Taarab is a popular genre descended from Islamic roots, using instruments from Africa (percussion), Europe (guitar), Arab Middle East (oud and qanun) and East Asia (taishokoto). It is sung poetry and are a constant part of wedding music, and is associated with coastal areas like Lamu and Zanzibar, as well as with neighboring Kenya.

Taarab is often said to have an Egyptian origin, due to the long-term popular of the Ikhwani Safaa Musical Club. While the Egyptian influence is undeniable, coastal East Africa is a cultural melting pot and has absorbed influences from across the Indian Ocean and even further abroad. The first taarab superstar, indeed the first Swahili superstar, was Siti bint Saad. Beginning in 1928, she and her band were the first from the region to make commercial recordings.

Over the next several decades, bands and musicians like Bi Kidude, Culture Musical Club and Al-Watan Musical Club kept taarab at the forefront of the Tanzanian scene, and made inroads across the world. Kidumbak ensembles grew popular, at least among the poor of Zanzibar, featuring two small drums, bass, violins and dancers using claves and maracas. More recently, modern taarab bands like East African Melody have emerged, as has related backbiting songs for women called mipasho.

The 1960s saw a group called the Black Star Musical Club, from Tanga, modernize the genre and brought it to audiences far afield, especially Burundi and Kenya.

Taarab music is a fusion of pre-Islamic Swahili tunes sung in rhythmic poetic style spiced with general Islamic melodies. It is an extremely lively art form springing from a classical culture, still immensely popular with women, drawing all the time from old and new sources. Taarab forms a major part of the social life of the Swahili people along the coastal areas; especially Zanzibar, Tanga and even further in Mombasa and Malindi along the Kenya coast. Wherever the Swahili speaking people travelled, Tarabu culture moved with them. It has penetrated to as far as Uganda, Rwanda and Burundi in the interior of East Africa where taarab groups compete in popularity with other western-music inspired groups.

Tanzania was influenced heavily after the 1960s with the influence of African and Latin music. Tanzanian soldiers brought back with them the music of these cultures, as well as Cuban and European music, when returning from World War II. These musical influences fused and brought together the Tanzanian people. Eventually the country and its people created its own style of music. This style, called "Swahili Jazz" was a mix of beats and styles of Cuban, European, Latin and African music.
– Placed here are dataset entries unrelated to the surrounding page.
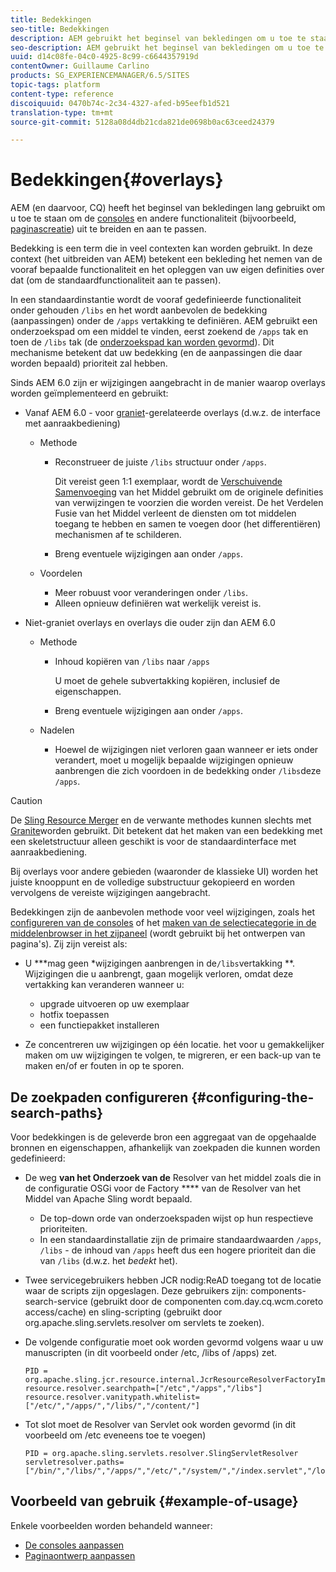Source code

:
 ```yaml
---
title: Bedekkingen
seo-title: Bedekkingen
description: AEM gebruikt het beginsel van bekledingen om u toe te staan om de consoles en andere functionaliteit uit te breiden en aan te passen
seo-description: AEM gebruikt het beginsel van bekledingen om u toe te staan om de consoles en andere functionaliteit uit te breiden en aan te passen
uuid: d14c08fe-04c0-4925-8c99-c6644357919d
contentOwner: Guillaume Carlino
products: SG_EXPERIENCEMANAGER/6.5/SITES
topic-tags: platform
content-type: reference
discoiquuid: 0470b74c-2c34-4327-afed-b95eefb1d521
translation-type: tm+mt
source-git-commit: 5128a08d4db21cda821de0698b0ac63ceed24379

---
```



# Bedekkingen{#overlays}

AEM (en daarvoor, CQ) heeft het beginsel van bekledingen lang gebruikt om u toe te staan om de [consoles](/help/sites-developing/customizing-consoles-touch.md) en andere functionaliteit (bijvoorbeeld, [paginascreatie](/help/sites-developing/customizing-page-authoring-touch.md)) uit te breiden en aan te passen.

Bedekking is een term die in veel contexten kan worden gebruikt. In deze context (het uitbreiden van AEM) betekent een bekleding het nemen van de vooraf bepaalde functionaliteit en het opleggen van uw eigen definities over dat (om de standaardfunctionaliteit aan te passen).

In een standaardinstantie wordt de vooraf gedefinieerde functionaliteit onder gehouden `/libs` en het wordt aanbevolen de bedekking (aanpassingen) onder de `/apps` vertakking te definiëren. AEM gebruikt een onderzoekspad om een middel te vinden, eerst zoekend de `/apps` tak en toen de `/libs` tak (de [onderzoekspad kan worden gevormd](#configuring-the-search-paths)). Dit mechanisme betekent dat uw bedekking (en de aanpassingen die daar worden bepaald) prioriteit zal hebben.

Sinds AEM 6.0 zijn er wijzigingen aangebracht in de manier waarop overlays worden geïmplementeerd en gebruikt:

* Vanaf AEM 6.0 - voor [graniet](https://helpx.adobe.com/experience-manager/6-5/sites/developing/using/reference-materials/granite-ui/api/index.html)-gerelateerde overlays (d.w.z. de interface met aanraakbediening)

   * Methode

      * Reconstrueer de juiste `/libs` structuur onder `/apps`.

         Dit vereist geen 1:1 exemplaar, wordt de [Verschuivende Samenvoeging](/help/sites-developing/sling-resource-merger.md) van het Middel gebruikt om de originele definities van verwijzingen te voorzien die worden vereist. De het Verdelen Fusie van het Middel verleent de diensten om tot middelen toegang te hebben en samen te voegen door (het differentiëren) mechanismen af te schilderen.

      * Breng eventuele wijzigingen aan onder `/apps`.
   * Voordelen

      * Meer robuust voor veranderingen onder `/libs`.
      * Alleen opnieuw definiëren wat werkelijk vereist is.


* Niet-graniet overlays en overlays die ouder zijn dan AEM 6.0

   * Methode

      * Inhoud kopiëren van `/libs` naar `/apps`

         U moet de gehele subvertakking kopiëren, inclusief de eigenschappen.

      * Breng eventuele wijzigingen aan onder `/apps`.
   * Nadelen

      * Hoewel de wijzigingen niet verloren gaan wanneer er iets onder verandert, moet u mogelijk bepaalde wijzigingen opnieuw aanbrengen die zich voordoen in de bedekking onder `/libs`deze `/apps`.


>[!CAUTION]
>
>De [Sling Resource Merger](/help/sites-developing/sling-resource-merger.md) en de verwante methodes kunnen slechts met [Granite](https://helpx.adobe.com/experience-manager/6-5/sites/developing/using/reference-materials/granite-ui/api/index.html)worden gebruikt. Dit betekent dat het maken van een bedekking met een skeletstructuur alleen geschikt is voor de standaardinterface met aanraakbediening.
>
>Bij overlays voor andere gebieden (waaronder de klassieke UI) worden het juiste knooppunt en de volledige substructuur gekopieerd en worden vervolgens de vereiste wijzigingen aangebracht.

Bedekkingen zijn de aanbevolen methode voor veel wijzigingen, zoals het [configureren van de consoles](/help/sites-developing/customizing-consoles-touch.md#create-a-custom-console) of het [maken van de selectiecategorie in de middelenbrowser in het zijpaneel](/help/sites-developing/customizing-page-authoring-touch.md#add-new-selection-category-to-asset-browser) (wordt gebruikt bij het ontwerpen van pagina&#39;s). Zij zijn vereist als:

* U ***mag geen *wijzigingen aanbrengen in de`/libs`vertakking **. Wijzigingen die u aanbrengt, gaan mogelijk verloren, omdat deze vertakking kan veranderen wanneer u:

   * upgrade uitvoeren op uw exemplaar
   * hotfix toepassen
   * een functiepakket installeren

* Ze concentreren uw wijzigingen op één locatie. het voor u gemakkelijker maken om uw wijzigingen te volgen, te migreren, er een back-up van te maken en/of er fouten in op te sporen.

## De zoekpaden configureren {#configuring-the-search-paths}

Voor bedekkingen is de geleverde bron een aggregaat van de opgehaalde bronnen en eigenschappen, afhankelijk van zoekpaden die kunnen worden gedefinieerd:

* De weg **van het Onderzoek van de** Resolver van het middel zoals die in de configuratie [](/help/sites-deploying/configuring-osgi.md) OSGi voor de Factory **** van de Resolver van het Middel van Apache Sling wordt bepaald.

   * De top-down orde van onderzoekspaden wijst op hun respectieve prioriteiten.
   * In een standaardinstallatie zijn de primaire standaardwaarden `/apps`, `/libs` - de inhoud van `/apps` heeft dus een hogere prioriteit dan die van `/libs` (d.w.z. het *bedekt* het).

* Twee servicegebruikers hebben JCR nodig:ReAD toegang tot de locatie waar de scripts zijn opgeslagen. Deze gebruikers zijn: components-search-service (gebruikt door de componenten com.day.cq.wcm.coreto access/cache) en sling-scripting (gebruikt door org.apache.sling.servlets.resolver om servlets te zoeken).
* De volgende configuratie moet ook worden gevormd volgens waar u uw manuscripten (in dit voorbeeld onder /etc, /libs of /apps) zet.

   ```
   PID = org.apache.sling.jcr.resource.internal.JcrResourceResolverFactoryImpl
   resource.resolver.searchpath=["/etc","/apps","/libs"]
   resource.resolver.vanitypath.whitelist=["/etc/","/apps/","/libs/","/content/"]
   ```

* Tot slot moet de Resolver van Servlet ook worden gevormd (in dit voorbeeld om /etc eveneens toe te voegen)

   ```
   PID = org.apache.sling.servlets.resolver.SlingServletResolver
   servletresolver.paths=["/bin/","/libs/","/apps/","/etc/","/system/","/index.servlet","/login.servlet","/services/"]
   ```

## Voorbeeld van gebruik {#example-of-usage}

Enkele voorbeelden worden behandeld wanneer:

* [De consoles aanpassen](/help/sites-developing/customizing-consoles-touch.md)
* [Paginaontwerp aanpassen](/help/sites-developing/customizing-page-authoring-touch.md)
Swahili jazz gave Tanzania a sense of independence and togetherness as a country.

These days a taarab revolution is taking place and much heated debate continues about the music which has been changed drastically by the East African Melody phenomenon. Melody, as they are affectionately known by their mostly female fans, play modern taarab, which, for the first time, is 'taarab to dance to' and features direct lyrics, bypassing the unwritten laws of lyrical subtlety of the older groups such as Egyptian Musical Club and Al-Wattan Musical Club where meaning to their songs was only alluded to, and never directly inferred. Today, taarab songs are explicit - sometimes even graphic - in sexual connotation, and much of the music of groups like Melody and Muungano is composed and played on keyboards, increasing portability, hence the group is much smaller in number than 'real taarab' orchestras and therefore more readily available to tour and play shows throughout the region and beyond.